Paragon got the opportunity to interview Edward Douglas who helped us understand much better how they are able to produce the music they do consistently. We'd like to think we successfully tapped into Ed's mind just enough to see why he's so great at what he does.

Midnight Syndicate is a very distinctive group, producing "soundtracks for the imagination," that stun and horrify the listener. How did you guys form Midnight Syndicate, and what gave you the innovative idea to create such unique albums? Who was it that stood up one day and said, "Lets take some background music, throw in some eerie sound effects, and make people feel as if they are living a horror movie!?"
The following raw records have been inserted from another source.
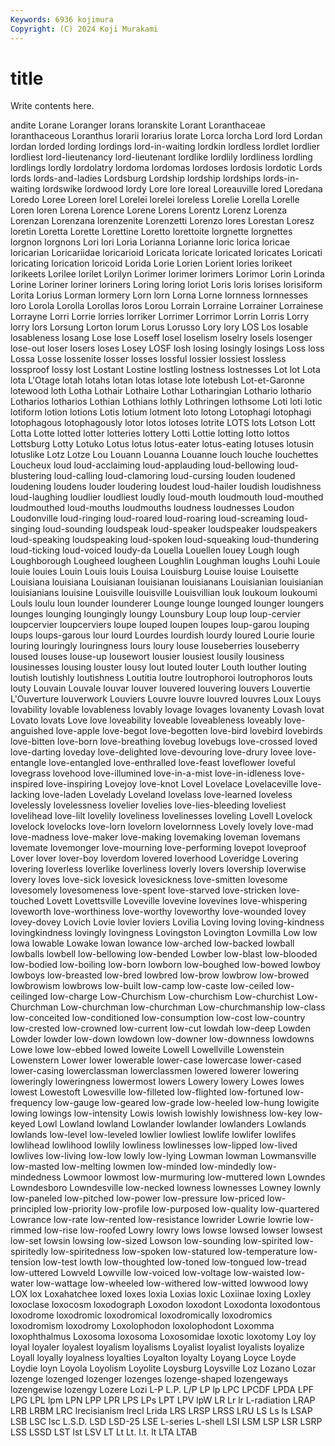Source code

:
 ```yaml
---
Keywords: 6936 kojimura
Copyright: (C) 2024 Koji Murakami
---
```


# title

Write contents here.



andite Lorane Loranger lorans loranskite Lorant Loranthaceae loranthaceous
Loranthus lorarii lorarius lorate Lorca lorcha Lord lord Lordan lordan
lorded lording lordings lord-in-waiting lordkin lordless lordlet lordlier lordliest lord-lieutenancy
lord-lieutenant lordlike lordlily lordliness lordling lordlings lordly lordolatry lordoma lordomas
lordoses lordosis lordotic Lords lords lords-and-ladies Lordsburg Lordship lordship lordships
lords-in-waiting lordswike lordwood lordy Lore lore loreal Loreauville lored Loredana
Loredo Loree Loreen lorel Lorelei lorelei loreless Lorelie Lorella Lorelle
Loren loren Lorena Lorence Lorene Lorens Lorentz Lorenz Lorenza Lorenzan
Lorenzana lorenzenite Lorenzetti Lorenzo lores Lorestan Loresz loretin Loretta Lorette
Lorettine Loretto lorettoite lorgnette lorgnettes lorgnon lorgnons Lori lori Loria
Lorianna Lorianne loric lorica loricae loricarian Loricariidae loricarioid Loricata loricate
loricated loricates Loricati loricating lorication loricoid Lorida Lorie Lorien Lorient
lories lorikeet lorikeets Lorilee lorilet Lorilyn Lorimer lorimer lorimers Lorimor
Lorin Lorinda Lorine Loriner loriner loriners Loring loring loriot Loris
loris lorises lorisiform Lorita Lorius Lorman lormery Lorn lorn Lorna
Lorne lornness lornnesses loro Lorola Lorolla Lorollas loros Lorou Lorrain
Lorraine Lorrainer Lorrainese Lorrayne Lorri Lorrie lorries lorriker Lorrimer Lorrimor
Lorrin Lorris Lorry lorry lors Lorsung Lorton lorum Lorus Lorusso
Lory lory LOS Los losable losableness losang Lose lose Loseff
losel loselism loselry losels losenger lose-out loser losers loses Losey
LOSF losh losing losingly losings Loss loss Lossa Losse lossenite
losser losses lossful lossier lossiest lossless lossproof lossy lost Lostant
Lostine lostling lostness lostnesses Lot lot Lota lota L'Otage lotah
lotahs lotan lotas lotase lote lotebush Lot-et-Garonne lotewood loth Lotha
Lothair Lothaire Lothar Lotharingian Lothario lothario Lotharios lotharios Lothian Lothians
lothly Lothringen lothsome Loti loti lotic lotiform lotion lotions Lotis
lotium lotment loto lotong Lotophagi lotophagi lotophagous lotophagously lotor lotos
lotoses lotrite LOTS lots Lotson Lott Lotta Lotte lotted lotter
lotteries lottery Lotti Lottie lotting lotto lottos Lottsburg Lotty Lotuko
Lotus lotus lotus-eater lotus-eating lotuses lotusin lotuslike Lotz Lotze Lou
Louann Louanna Louanne louch louche louchettes Loucheux loud loud-acclaiming loud-applauding
loud-bellowing loud-blustering loud-calling loud-clamoring loud-cursing louden loudened loudening loudens louder
loudering loudest loud-hailer loudish loudishness loud-laughing loudlier loudliest loudly loud-mouth
loudmouth loud-mouthed loudmouthed loud-mouths loudmouths loudness loudnesses Loudon Loudonville loud-ringing
loud-roared loud-roaring loud-screaming loud-singing loud-sounding loudspeak loud-speaker loudspeaker loudspeakers loud-speaking
loudspeaking loud-spoken loud-squeaking loud-thundering loud-ticking loud-voiced loudy-da Louella Louellen louey
Lough lough Loughborough Lougheed lougheen Loughlin Loughman loughs Louhi Louie
louie louies Louin Louis louis Louisa Louisburg Louise louise Louisette
Louisiana louisiana Louisianan louisianan louisianans Louisianian louisianian louisianians louisine Louisville
louisville Louisvillian louk loukoum loukoumi Louls loulu loun lounder lounderer
Lounge lounge lounged lounger loungers lounges lounging loungingly loungy Lounsbury
Loup loup loup-cervier loupcervier loupcerviers loupe louped loupen loupes loup-garou
louping loups loups-garous lour lourd Lourdes lourdish lourdy loured Lourie
lourie louring louringly louringness lours loury louse louseberries louseberry loused
louses louse-up lousewort lousier lousiest lousily lousiness lousinesses lousing louster
lousy lout louted louter Louth louther louting loutish loutishly loutishness
Loutitia loutre loutrophoroi loutrophoros louts louty Louvain Louvale louvar louver
louvered louvering louvers Louvertie L'Ouverture louverwork Louviers Louvre louvre louvred
louvres Loux Louys lovability lovable lovableness lovably lovage lovages lovanenty
Lovash lovat Lovato lovats Love love loveability loveable loveableness loveably
love-anguished love-apple love-begot love-begotten love-bird lovebird lovebirds love-bitten love-born love-breathing
lovebug lovebugs love-crossed loved love-darting loveday love-delighted love-devouring love-drury lovee
love-entangle love-entangled love-enthralled love-feast loveflower loveful lovegrass lovehood love-illumined love-in-a-mist
love-in-idleness love-inspired love-inspiring Lovejoy love-knot Lovel Lovelace Lovelaceville love-lacking love-laden
Lovelady Loveland lovelass love-learned loveless lovelessly lovelessness lovelier lovelies love-lies-bleeding
loveliest lovelihead love-lilt lovelily loveliness lovelinesses loveling Lovell Lovelock lovelock
lovelocks love-lorn lovelorn lovelornness Lovely lovely love-mad love-madness love-maker love-making
lovemaking loveman lovemans lovemate lovemonger love-mourning love-performing lovepot loveproof Lover
lover lover-boy loverdom lovered loverhood Loveridge Lovering lovering loverless loverlike
loverliness loverly lovers lovership loverwise lovery loves love-sick lovesick lovesickness
love-smitten lovesome lovesomely lovesomeness love-spent love-starved love-stricken love-touched Lovett Lovettsville
Loveville lovevine lovevines love-whispering loveworth love-worthiness love-worthy loveworthy love-wounded lovey
lovey-dovey Lovich Lovie lovier loviers Lovilia Loving loving loving-kindness lovingkindness
lovingly lovingness Lovingston Lovington Lovmilla Low low lowa lowable Lowake
lowan lowance low-arched low-backed lowball lowballs lowbell low-bellowing low-bended Lowber
low-blast low-blooded low-bodied low-boiling low-born lowborn low-boughed low-bowed lowboy lowboys
low-breasted low-bred lowbred low-brow lowbrow low-browed lowbrowism lowbrows low-built low-camp
low-caste low-ceiled low-ceilinged low-charge Low-Churchism Low-churchism Low-churchist Low-Churchman Low-churchman low-churchman
Low-churchmanship low-class low-conceited low-conditioned low-consumption low-cost low-country low-crested low-crowned low-current
low-cut lowdah low-deep Lowden Lowder lowder low-down lowdown low-downer low-downness
lowdowns Lowe lowe low-ebbed lowed loweite Lowell Lowellville Lowenstein Lowenstern
Lower lower lowerable lower-case lowercase lower-cased lower-casing lowerclassman lowerclassmen lowered
lowerer lowering loweringly loweringness lowermost lowers Lowery lowery Lowes lowes
lowest Lowestoft Lowesville low-filleted low-flighted low-fortuned low-frequency low-gauge low-geared low-grade
low-heeled low-hung lowigite lowing lowings low-intensity Lowis lowish lowishly lowishness
low-key low-keyed Lowl Lowland lowland Lowlander lowlander lowlanders Lowlands lowlands
low-level low-leveled lowlier lowliest lowlife lowlifer lowlifes lowlihead lowlihood lowlily
lowliness lowlinesses low-lipped low-lived lowlives low-living low-low lowly low-lying Lowman
lowman Lowmansville low-masted low-melting lowmen low-minded low-mindedly low-mindedness Lowmoor lowmost
low-murmuring low-muttered lown Lowndes Lowndesboro Lowndesville low-necked lowness lownesses Lowney
lownly low-paneled low-pitched low-power low-pressure low-priced low-principled low-priority low-profile low-purposed
low-quality low-quartered Lowrance low-rate low-rented low-resistance lowrider Lowrie lowrie low-rimmed
low-rise low-roofed Lowry lowry lows lowse lowsed lowser lowsest low-set
lowsin lowsing low-sized Lowson low-sounding low-spirited low-spiritedly low-spiritedness low-spoken low-statured
low-temperature low-tension low-test lowth low-thoughted low-toned low-tongued low-tread low-uttered Lowveld
Lowville low-voiced low-voltage low-waisted low-water low-wattage low-wheeled low-withered low-witted lowwood
lowy LOX lox Loxahatchee loxed loxes loxia Loxias loxic Loxiinae
loxing Loxley loxoclase loxocosm loxodograph Loxodon loxodont Loxodonta loxodontous loxodrome
loxodromic loxodromical loxodromically loxodromics loxodromism loxodromy Loxolophodon loxolophodont Loxomma loxophthalmus
Loxosoma loxosoma Loxosomidae loxotic loxotomy Loy loy loyal loyaler loyalest
loyalism loyalisms Loyalist loyalist loyalists loyalize Loyall loyally loyalness loyalties
Loyalton loyalty Loyang Loyce Loyde Loydie loyn Loyola Loyolism Loyolite
Loysburg Loysville Loz Lozano Lozar lozenge lozenged lozenger lozenges lozenge-shaped
lozengeways lozengewise lozengy Lozere Lozi L-P L.P. L/P LP lp
LPC LPCDF LPDA LPF LPG LPL lpm LPN LPP LPR
LPS LPs LPT LPV lpW LR Lr lr L-radiation LRAP
LRB LRBM LRC lrecisianism lrecl Lrida LRS LRSP LRSS LRU
LS Ls ls LSAP LSB LSC lsc L.S.D. LSD LSD-25
LSE L-series L-shell LSI LSM LSP LSR LSRP LSS LSSD
LST lst LSV LT Lt Lt. l.t. lt LTA LTAB
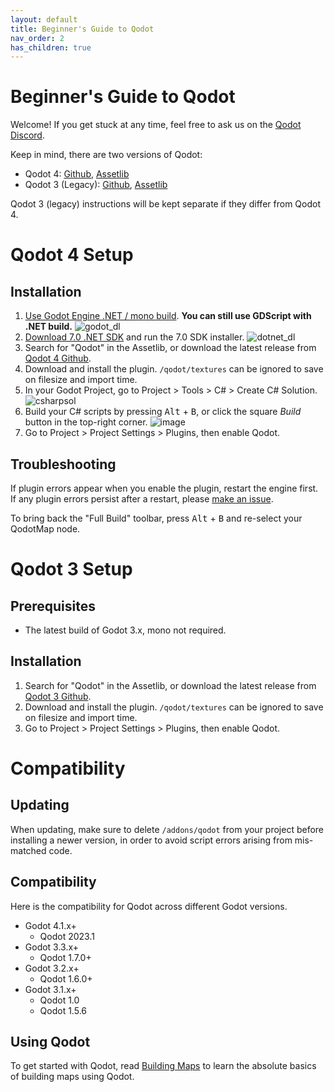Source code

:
 ```yaml
---
layout: default
title: Beginner's Guide to Qodot
nav_order: 2
has_children: true
---
```


# Beginner's Guide to Qodot

Welcome! If you get stuck at any time, feel free to ask us on the [Qodot Discord](https://discord.gg/c72WBuG).

Keep in mind, there are two versions of Qodot:
- Qodot 4: [Github](https://github.com/QodotPlugin/qodot/), [Assetlib](https://godotengine.org/asset-library/asset/1631)
- Qodot 3 (Legacy): [Github](https://github.com/QodotPlugin/qodot-plugin/), [Assetlib](https://godotengine.org/asset-library/asset/446)

Qodot 3 (legacy) instructions will be kept separate if they differ from Qodot 4.

# Qodot 4 Setup

## Installation
1. [Use Godot Engine .NET / mono build](https://godotengine.org/download/). **You can still use GDScript with .NET build.**
![godot_dl](https://github.com/QodotPlugin/Qodot/assets/47726614/7a831e4b-dc85-43d5-bb70-e4369d7650da)
2. [Download 7.0 .NET SDK](https://dotnet.microsoft.com/en-us/download) and run the 7.0 SDK installer.
![dotnet_dl](https://github.com/QodotPlugin/Qodot/assets/47726614/18d82487-c66b-47d8-83fc-bc7322720d85)
3. Search for "Qodot" in the Assetlib, or download the latest release from [Qodot 4 Github](https://github.com/QodotPlugin/qodot/).
4. Download and install the plugin. `/qodot/textures` can be ignored to save on filesize and import time.
5. In your Godot Project, go to Project > Tools > C# > Create C# Solution.
![csharpsol](https://github.com/QodotPlugin/Qodot/assets/47726614/6f6f71f7-0db0-4ae9-9acb-81827706675b)
6. Build your C# scripts by pressing <kbd>Alt</kbd> + <kbd>B</kbd>, or click the square *Build* button in the top-right corner.
![image](https://github.com/QodotPlugin/Qodot/assets/47726614/af88e7a0-a6da-43dd-bc8f-50b6877a799a)
7. Go to Project > Project Settings > Plugins, then enable Qodot.

## Troubleshooting

If plugin errors appear when you enable the plugin, restart the engine first. If any plugin errors persist after a restart, please [make an issue](https://github.com/QodotPlugin/Qodot/issues/new).

To bring back the "Full Build" toolbar, press <kbd>Alt</kbd> + <kbd>B</kbd> and re-select your QodotMap node.

# Qodot 3 Setup

## Prerequisites
- The latest build of Godot 3.x, mono not required.

## Installation
1. Search for "Qodot" in the Assetlib, or download the latest release from [Qodot 3 Github](https://github.com/QodotPlugin/qodot-plugin/).
2. Download and install the plugin. `/qodot/textures` can be ignored to save on filesize and import time.
3. Go to Project > Project Settings > Plugins, then enable Qodot.

# Compatibility

## Updating

When updating, make sure to delete `/addons/qodot` from your project before installing a newer version, in order to avoid script errors arising from mis-matched code.

## Compatibility

Here is the compatibility for Qodot across different Godot versions.
- Godot 4.1.x+
  - Qodot 2023.1
- Godot 3.3.x+
    - Qodot 1.7.0+
- Godot 3.2.x+
    - Qodot 1.6.0+
- Godot 3.1.x+
    - Qodot 1.0
    - Qodot 1.5.6

## Using Qodot

To get started with Qodot, read [Building Maps](building-maps.md) to learn the absolute basics of building maps using Qodot.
E: When I developed the idea for Midnight Syndicate in 1991, the goal was to create music that would transport the listener to a world or movie of their own creation - music that would provide an escape from reality. Originally it was not all dark and orchestral as we've become known for. The first CD, Midnight Syndicate (1997) was a mixture of rock, rap, industrial, and new age among other styles. All over the place musically and thematically but tied together by the goal of creating this alternate world. Unfortunately the themes and styles of music were too eclectic and too varied for the disc to be completely effective. It was after that disc that I decided to do an album with a more focused theme and sound. The dark instrumental tracks on that first disc were the strongest (and my favorite) so the dark sound of Midnight Syndicate took from there. Additionally, at the time there were no good Halloween CDs. You had the cruddy $1 sound effect cassettes and the Monster Mash-type compilations but no real good quality, instrumental Halloween music offerings. We saw it as the perfect avenue to help take our music to the fans without having to rely on traditional methods (like radio, concerts) which we realized wouldn't work for what we were doing.

It's quite difficult to categorize the work you do, so how would you describe yourselves?

E: Gothic Fantasy Nightmare Soundtracks - I have to include the word "Fantasy" in there now after the Dungeons & Dragons CD which definitely has more fantasy elements than the more strictly horror-themed discs we've done to this point. The CDs we do blend orchestral instrumental music with select sound effects designed specifically to immerse the listener in this imaginary world that we try and create.

Obviously, your albums aren't the type that would be found in stores like Sam Goody. Nor are your songs the type that would be heard on the radio. Where do you want your music to go? Are there any particular audiences or groups of people that you'd like to reach with your music?

E: Our fans are a diverse group. We have a lot of heavy metal and gothic music fans that enjoy our discs. Additionally there are a lot of Halloween and Horror Movie aficionados and artists in the Haunted Attraction industry that make up a good part of our following.

Have you reached these goals? Where can your music be heard, and where can your albums be purchased?

E: Every year things are getting bigger, which is good to see. Halloween is a big time for us. We've been used on Monday Night Football and The Today Show during this time of the year. We've also had our music used for Hugh Heffner's Playboy Mansion Halloween parties and as pre-show music for King Diamond's world tour in 2001. Each year the music is licensed for use in hundreds of haunted attractions worldwide. In addition to the many great independently operated haunted houses, this year's list includes Universal Studios, Paramount Parks, Six Flags, Sea World, Cedar Faire, and Busch Gardens. As far as purchasing the CDs, most good Halloween outlets carry our music - the largest being, Spencer Gifts. During the rest of the year, people can find our discs online as well as through gaming/hobby stores and at Hot Topic stores that have music departments. In 2004 we will be showing up in more independent record stores as we work to make our music more readily available outside of the Halloween season.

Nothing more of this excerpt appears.